Allegiant and Sun Country Secure DOT Approval, Accelerating Merger to Mid-May 2026

Allegiant Travel and Sun Country Airlines received key regulatory approval from the U.S. Department of Transportation (DOT) on April 15, 2026, clearing the final hurdle for their merger and advancing the closing to May 13.

This exemption allows both carriers to operate independently under unified ownership post-closing, fulfilling the last regulatory condition for Allegiant’s acquisition of Sun Country, announced in January for $1.5 billion in cash and stock.

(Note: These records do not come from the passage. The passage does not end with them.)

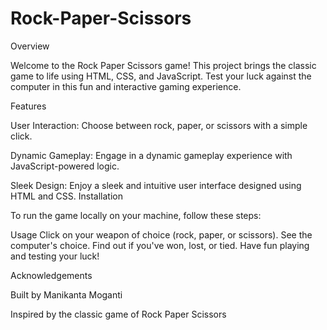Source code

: # Rock-Paper-Scissors

Overview

Welcome to the Rock Paper Scissors game! This project brings the classic game to life using HTML, CSS, and JavaScript. Test your luck against the computer in this fun and interactive gaming experience.

Features

User Interaction: Choose between rock, paper, or scissors with a simple click.

Dynamic Gameplay: Engage in a dynamic gameplay experience with JavaScript-powered logic.

Sleek Design: Enjoy a sleek and intuitive user interface designed using HTML and CSS.
Installation

To run the game locally on your machine, follow these steps:

Usage
Click on your weapon of choice (rock, paper, or scissors).
See the computer's choice.
Find out if you've won, lost, or tied.
Have fun playing and testing your luck!

Acknowledgements

Built by Manikanta Moganti

Inspired by the classic game of Rock Paper Scissors

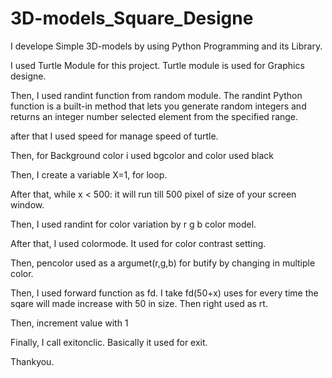 # 3D-models_Square_Designe
I develope Simple 3D-models by using Python Programming and its Library.

I used Turtle Module for this project.
Turtle module is used for Graphics designe.

Then, 
I used randint function from random module. The randint Python function is a built-in method that lets you generate random integers and returns an integer number selected element from the specified range.

after that I used speed for manage speed of turtle.

Then, for Background color i used bgcolor and color used black

Then,
I create a variable X=1, for loop.

After that, while x < 500: it will run till 500 pixel of size of your screen window.

Then, I used randint for color variation by r g b color model.

After that, I used colormode. It used for color contrast setting.

Then, pencolor used as a argumet(r,g,b) for butify by changing in multiple color.

Then, I used forward function as fd. I take fd(50+x) uses for every time the sqare will made increase with 50 in size. Then right used as rt.

Then, increment value with 1

Finally, 
I call exitonclic. Basically it used for exit.

Thankyou.







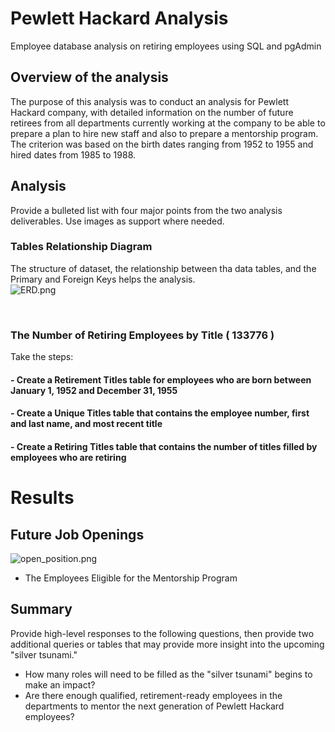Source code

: # Pewlett Hackard Analysis
Employee database analysis on retiring employees using SQL and pgAdmin

## Overview of the analysis
The purpose of this analysis was to conduct an analysis for Pewlett Hackard company, with detailed information on the number of future retirees from all departments currently working at the company to be able to prepare a plan to hire new staff and also to prepare a mentorship program. <br/>
The criterion was based on the birth dates ranging from 1952 to 1955 and hired dates from 1985 to 1988.

## Analysis
Provide a bulleted list with four major points from the two analysis deliverables. Use images as support where needed.

### Tables Relationship Diagram
The structure of dataset, the relationship between tha data tables, and the Primary and Foreign  Keys helps the analysis. <br/>
![ERD.png](files/ERD.png) <br/>

<br/>

### The Number of Retiring Employees by Title  ( 133776 )

Take the steps:

  #### - Create a Retirement Titles table for employees who are born between January 1, 1952 and December 31, 1955

  #### - Create a Unique Titles table that contains the employee number, first and last name, and most recent title

  #### - Create a Retiring Titles table that contains the number of titles filled by employees who are retiring



# Results

## Future Job Openings
![open_position.png](files/open_position.png) <br/>









- The Employees Eligible for the Mentorship Program




## Summary
Provide high-level responses to the following questions, then provide two additional queries or tables that may provide more insight into the upcoming "silver tsunami."
- How many roles will need to be filled as the "silver tsunami" begins to make an impact?
- Are there enough qualified, retirement-ready employees in the departments to mentor the next generation of Pewlett Hackard employees?
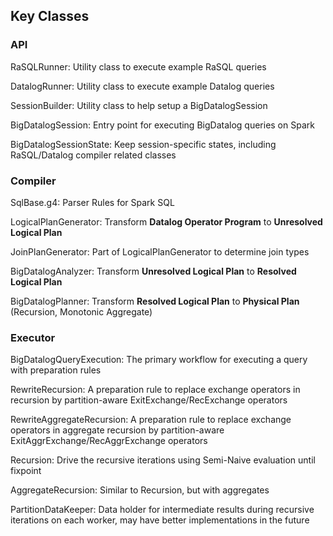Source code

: ## Key Classes

### API

RaSQLRunner: Utility class to execute example RaSQL queries

DatalogRunner: Utility class to execute example Datalog queries

SessionBuilder: Utility class to help setup a BigDatalogSession

BigDatalogSession: Entry point for executing BigDatalog queries on Spark

BigDatalogSessionState: Keep session-specific states, including RaSQL/Datalog compiler related classes 

### Compiler

SqlBase.g4: Parser Rules for Spark SQL

LogicalPlanGenerator: Transform **Datalog Operator Program** to **Unresolved Logical Plan**

JoinPlanGenerator: Part of LogicalPlanGenerator to determine join types

BigDatalogAnalyzer: Transform **Unresolved Logical Plan** to **Resolved Logical Plan**

BigDatalogPlanner: Transform **Resolved Logical Plan** to **Physical Plan** (Recursion, Monotonic Aggregate)

### Executor

BigDatalogQueryExecution: The primary workflow for executing a query with preparation rules

RewriteRecursion: A preparation rule to replace exchange operators in recursion by partition-aware ExitExchange/RecExchange operators

RewriteAggregateRecursion: A preparation rule to replace exchange operators in aggregate recursion by partition-aware ExitAggrExchange/RecAggrExchange operators

Recursion: Drive the recursive iterations using Semi-Naive evaluation until fixpoint

AggregateRecursion: Similar to Recursion, but with aggregates

PartitionDataKeeper: Data holder for intermediate results during recursive iterations on each worker, may have better implementations in the future
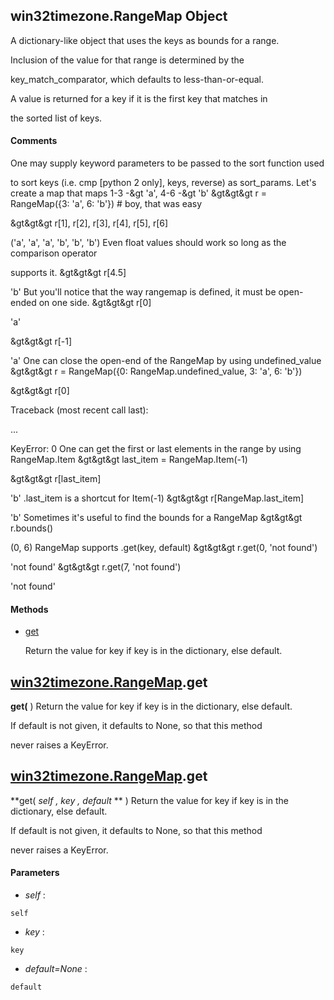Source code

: 
## win32timezone.RangeMap Object

A dictionary-like object that uses the keys as bounds for a range. 

Inclusion of the value for that range is determined by the 

key_match_comparator, which defaults to less-than-or-equal. 

A value is returned for a key if it is the first key that matches in 

the sorted list of keys.

#### Comments
One may supply keyword parameters to be passed to the sort function used 

to sort keys (i.e. cmp [python 2 only], keys, reverse) as sort_params.
Let's create a map that maps 1-3 -&gt 'a', 4-6 -&gt 'b'
&gt&gt&gt r = RangeMap({3: 'a', 6: 'b'})  # boy, that was easy

&gt&gt&gt r[1], r[2], r[3], r[4], r[5], r[6]

('a', 'a', 'a', 'b', 'b', 'b')
Even float values should work so long as the comparison operator 

supports it.
&gt&gt&gt r[4.5]

'b'
But you'll notice that the way rangemap is defined, it must be open-ended on one side.
&gt&gt&gt r[0]

'a'

&gt&gt&gt r[-1]

'a'
One can close the open-end of the RangeMap by using undefined_value
&gt&gt&gt r = RangeMap({0: RangeMap.undefined_value, 3: 'a', 6: 'b'})

&gt&gt&gt r[0]

Traceback (most recent call last):

...

KeyError: 0
One can get the first or last elements in the range by using RangeMap.Item
&gt&gt&gt last_item = RangeMap.Item(-1)

&gt&gt&gt r[last_item]

'b'
.last_item is a shortcut for Item(-1)
&gt&gt&gt r[RangeMap.last_item]

'b'
Sometimes it's useful to find the bounds for a RangeMap
&gt&gt&gt r.bounds()

(0, 6)
RangeMap supports .get(key, default)
&gt&gt&gt r.get(0, 'not found')

'not found'
&gt&gt&gt r.get(7, 'not found')

'not found'

#### Methods


  - [get](win32timezone.RangeMap.md#win32timezone.RangeMapget)

    Return the value for key if key is in the dictionary, else default.&nbsp;

## [win32timezone.RangeMap](README.md#win32timezone.RangeMap).get

 **get(** )
Return the value for key if key is in the dictionary, else default. 

If default is not given, it defaults to None, so that this method 

never raises a KeyError.

## [win32timezone.RangeMap](README.md#win32timezone.RangeMap).get

 **get( *self*  *, key*  *, default* ** )
Return the value for key if key is in the dictionary, else default. 

If default is not given, it defaults to None, so that this method 

never raises a KeyError.

#### Parameters


  -  *self* :

    self

  -  *key* :

    key

  -  *default=None* :

    default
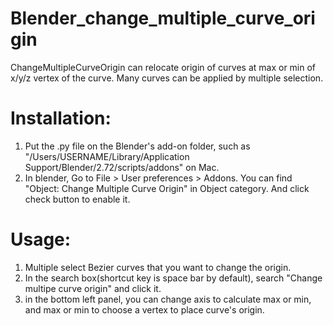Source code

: Blender_change_multiple_curve_origin
====================================
ChangeMultipleCurveOrigin can relocate origin of curves at max or min of x/y/z vertex of the curve.
Many curves can be applied by multiple selection.

# Installation:
1. Put the .py file on the Blender's add-on folder, such as "/Users/USERNAME/Library/Application Support/Blender/2.72/scripts/addons" on Mac.
2. In blender, Go to File > User preferences > Addons. You can find "Object: Change Multiple Curve Origin" in Object category. And click check button to enable it.

# Usage:
1. Multiple select Bezier curves that you want to change the origin.
2. In the search box(shortcut key is space bar by default), search "Change multipe curve origin" and click it.
3. in the bottom left panel, you can change axis to calculate max or min, and max or min to choose a vertex to place curve's origin.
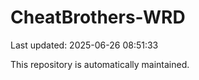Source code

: # CheatBrothers-WRD

Last updated: 2025-06-26 08:51:33

This repository is automatically maintained.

Shareholder votes are set for special meetings on May 8, after which the airlines will maintain separate operations and business models while pursuing a single Air Operator Certificate (AOC), expected in 2027 after about 14 months of integration work.

The combined entity will control a fleet of 195 aircraft across 650 routes, serving 22 million passengers annually and expanding international reach to 18 destinations in Mexico, Central America, Canada, and the Caribbean.

Allegiant shareholders will own 67% of the new company, with Sun Country’s at 33%, bolstering scale in the low-cost leisure market amid rising competition. Operations remain independent initially to ensure continuity in safety protocols and route networks.

This accelerated timeline, shifted from late 2026, strengthens Allegiant’s position by integrating Sun Country’s hybrid low-cost model focused on leisure, VFR traffic, charters, and cargo services.